[[ LISTED ENTRIES open ]]

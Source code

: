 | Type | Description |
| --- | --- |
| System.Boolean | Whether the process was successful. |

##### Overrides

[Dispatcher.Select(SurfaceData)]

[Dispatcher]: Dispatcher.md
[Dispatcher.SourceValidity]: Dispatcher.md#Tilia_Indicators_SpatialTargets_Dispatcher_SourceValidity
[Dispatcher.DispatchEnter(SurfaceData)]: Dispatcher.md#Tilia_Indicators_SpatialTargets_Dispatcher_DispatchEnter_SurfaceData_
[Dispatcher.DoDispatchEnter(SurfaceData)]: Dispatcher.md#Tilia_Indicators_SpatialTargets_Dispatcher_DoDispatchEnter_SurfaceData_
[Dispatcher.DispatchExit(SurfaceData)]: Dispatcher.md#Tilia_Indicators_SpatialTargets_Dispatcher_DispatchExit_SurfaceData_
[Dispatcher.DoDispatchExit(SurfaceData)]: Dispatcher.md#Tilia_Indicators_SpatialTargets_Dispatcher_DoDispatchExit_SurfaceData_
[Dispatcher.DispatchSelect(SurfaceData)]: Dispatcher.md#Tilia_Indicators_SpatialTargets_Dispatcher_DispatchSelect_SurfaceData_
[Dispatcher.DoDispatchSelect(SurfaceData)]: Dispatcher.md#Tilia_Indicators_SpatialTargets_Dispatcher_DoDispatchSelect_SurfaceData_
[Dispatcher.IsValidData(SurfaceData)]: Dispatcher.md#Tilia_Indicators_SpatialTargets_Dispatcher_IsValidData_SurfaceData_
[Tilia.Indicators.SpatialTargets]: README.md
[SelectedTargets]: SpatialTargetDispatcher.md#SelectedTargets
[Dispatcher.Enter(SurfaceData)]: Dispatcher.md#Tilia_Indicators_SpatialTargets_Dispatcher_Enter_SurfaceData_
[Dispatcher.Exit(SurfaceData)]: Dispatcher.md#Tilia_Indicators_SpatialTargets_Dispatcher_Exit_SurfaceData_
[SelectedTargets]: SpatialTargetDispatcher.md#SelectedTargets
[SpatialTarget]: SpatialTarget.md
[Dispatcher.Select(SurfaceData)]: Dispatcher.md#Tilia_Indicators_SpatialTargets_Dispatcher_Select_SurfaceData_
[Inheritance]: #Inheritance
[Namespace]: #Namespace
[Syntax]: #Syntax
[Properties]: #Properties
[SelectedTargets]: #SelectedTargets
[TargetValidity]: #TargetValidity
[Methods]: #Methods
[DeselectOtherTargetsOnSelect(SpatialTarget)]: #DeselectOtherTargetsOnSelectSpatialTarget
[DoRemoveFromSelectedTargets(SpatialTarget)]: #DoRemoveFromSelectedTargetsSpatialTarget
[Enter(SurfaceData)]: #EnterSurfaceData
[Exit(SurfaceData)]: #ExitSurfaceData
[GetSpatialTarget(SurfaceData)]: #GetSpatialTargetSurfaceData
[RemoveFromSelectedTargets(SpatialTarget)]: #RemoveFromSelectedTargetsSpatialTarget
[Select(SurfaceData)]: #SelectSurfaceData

[[ LISTED ENTRIES closed ]]

Repeat the material above exactly.

Source code

: | Type | Description |
| --- | --- |
| System.Boolean | Whether the process was successful. |

##### Overrides

[Dispatcher.Select(SurfaceData)]

[Dispatcher]: Dispatcher.md
[Dispatcher.SourceValidity]: Dispatcher.md#Tilia_Indicators_SpatialTargets_Dispatcher_SourceValidity
[Dispatcher.DispatchEnter(SurfaceData)]: Dispatcher.md#Tilia_Indicators_SpatialTargets_Dispatcher_DispatchEnter_SurfaceData_
[Dispatcher.DoDispatchEnter(SurfaceData)]: Dispatcher.md#Tilia_Indicators_SpatialTargets_Dispatcher_DoDispatchEnter_SurfaceData_
[Dispatcher.DispatchExit(SurfaceData)]: Dispatcher.md#Tilia_Indicators_SpatialTargets_Dispatcher_DispatchExit_SurfaceData_
[Dispatcher.DoDispatchExit(SurfaceData)]: Dispatcher.md#Tilia_Indicators_SpatialTargets_Dispatcher_DoDispatchExit_SurfaceData_
[Dispatcher.DispatchSelect(SurfaceData)]: Dispatcher.md#Tilia_Indicators_SpatialTargets_Dispatcher_DispatchSelect_SurfaceData_
[Dispatcher.DoDispatchSelect(SurfaceData)]: Dispatcher.md#Tilia_Indicators_SpatialTargets_Dispatcher_DoDispatchSelect_SurfaceData_
[Dispatcher.IsValidData(SurfaceData)]: Dispatcher.md#Tilia_Indicators_SpatialTargets_Dispatcher_IsValidData_SurfaceData_
[Tilia.Indicators.SpatialTargets]: README.md
[SelectedTargets]: SpatialTargetDispatcher.md#SelectedTargets
[Dispatcher.Enter(SurfaceData)]: Dispatcher.md#Tilia_Indicators_SpatialTargets_Dispatcher_Enter_SurfaceData_
[Dispatcher.Exit(SurfaceData)]: Dispatcher.md#Tilia_Indicators_SpatialTargets_Dispatcher_Exit_SurfaceData_
[SelectedTargets]: SpatialTargetDispatcher.md#SelectedTargets
[SpatialTarget]: SpatialTarget.md
[Dispatcher.Select(SurfaceData)]: Dispatcher.md#Tilia_Indicators_SpatialTargets_Dispatcher_Select_SurfaceData_
[Inheritance]: #Inheritance
[Namespace]: #Namespace
[Syntax]: #Syntax
[Properties]: #Properties
[SelectedTargets]: #SelectedTargets
[TargetValidity]: #TargetValidity
[Methods]: #Methods
[DeselectOtherTargetsOnSelect(SpatialTarget)]: #DeselectOtherTargetsOnSelectSpatialTarget
[DoRemoveFromSelectedTargets(SpatialTarget)]: #DoRemoveFromSelectedTargetsSpatialTarget
[Enter(SurfaceData)]: #EnterSurfaceData
[Exit(SurfaceData)]: #ExitSurfaceData
[GetSpatialTarget(SurfaceData)]: #GetSpatialTargetSurfaceData
[RemoveFromSelectedTargets(SpatialTarget)]: #RemoveFromSelectedTargetsSpatialTarget
[Select(SurfaceData)]: #SelectSurfaceData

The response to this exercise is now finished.